The insane amounts of money being spent on the upcoming U.S. presidential election might lead a lot of people to think that the country has completely deregulated campaign financing laws, but this is not the case. As usual in the U.S., the situation is much more complicated.
The Buckley Decision
The main culprit is the Supreme Court, which has made several decisions over the years that directly contradict each other. The problem stared to emerge around 40 years ago when amendments to the Federal Election Campaign Act in 1974 put strict limits on contributions to, and expenditures by, politicians and parties on a federal level.
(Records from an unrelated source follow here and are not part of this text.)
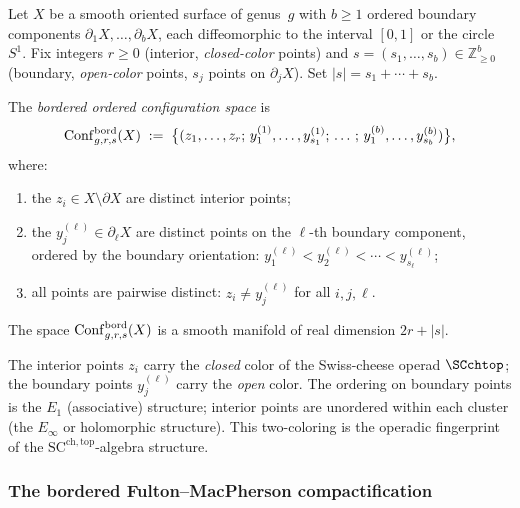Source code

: \begin{definition}
\label{def:bordered-config}
Let $X$ be a smooth oriented surface of genus~$g$ with
$b\ge 1$ ordered boundary components
$\partial_1 X,\dotsc,\partial_b X$, each diffeomorphic to the
interval $[0,1]$ or the circle $S^1$. Fix integers $r\ge 0$
(interior, \emph{closed-color} points) and
$s=(s_1,\dotsc,s_b)\in \mathbb Z_{\ge 0}^b$
(boundary, \emph{open-color} points, $s_j$ points on
$\partial_j X$). Set $|s|=s_1+\cdots+s_b$.

The \emph{bordered ordered configuration space} is
\[
\Conf^{\mathrm{bord}}_{g,r,s}(X)
\;:=\;
\bigl\{
(z_1,\dotsc,z_r;\,y_1^{(1)},\dotsc,y_{s_1}^{(1)};\,\dotsc;\,
y_1^{(b)},\dotsc,y_{s_b}^{(b)})
\bigr\},
\]
where:
\begin{enumerate}[label=(\alph*)]
\item the $z_i\in X\setminus\partial X$ are distinct interior
 points;
\item the $y_j^{(\ell)}\in\partial_\ell X$ are distinct points on
 the $\ell$-th boundary component, ordered by the boundary
 orientation:
 $y_1^{(\ell)}<y_2^{(\ell)}<\cdots<y_{s_\ell}^{(\ell)}$;
\item all points are pairwise distinct:
 $z_i\neq y_j^{(\ell)}$ for all $i,j,\ell$.
\end{enumerate}
The space $\Conf^{\mathrm{bord}}_{g,r,s}(X)$ is a smooth
manifold of real dimension $2r+|s|$.
\end{definition}

\begin{remark}
\label{rem:two-root-types}
The interior points $z_i$ carry the \emph{closed} color of the
Swiss-cheese operad $\SCchtop$; the boundary points $y_j^{(\ell)}$
carry the \emph{open} color. The ordering on boundary points
is the $E_1$ (associative) structure; interior points are
unordered within each cluster (the $E_\infty$ or holomorphic
structure). This two-coloring is the operadic fingerprint of the
$\mathrm{SC}^{\mathrm{ch},\mathrm{top}}$-algebra structure.
\end{remark}

\subsubsection{The bordered Fulton--MacPherson compactification}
Two years after that, in Buckley v. Valeo, the Supreme Court upheld the limits on individual contributions set by the amendment, saying the battle against corruption clearly justifies putting restrictions on donations. That law is still in effect today. However, at the same time, the court reversed the decision on limits on overall spending during a campaign, citing that it violates the First Amendment. This created a hybrid system with elements of both regulation and deregulation.
The system changed again with the 2010 Citizens United v. Federal Election Commission case that decided Congress did not have the right to put limitations on unions, corporations, or any other groups that provide independent, uncoordinated funding. This led to the rise of super PACs, the behemoths of campaign contributions which can put candidates at an astonishing disadvantage as the system now limits individual donors to $2,700 for a federal candidate, while contributing as much as they want to a super PAC.
These conflicting rulings have created an environment where elected officials end up spending as much time raising funds as doing what they were elected to do i.e. crafting public policy. The Court could solve this situation by going all the way in either direction, either regulation or deregulation as either could work, and it would certainly be better than 40 years of trying to have it both ways.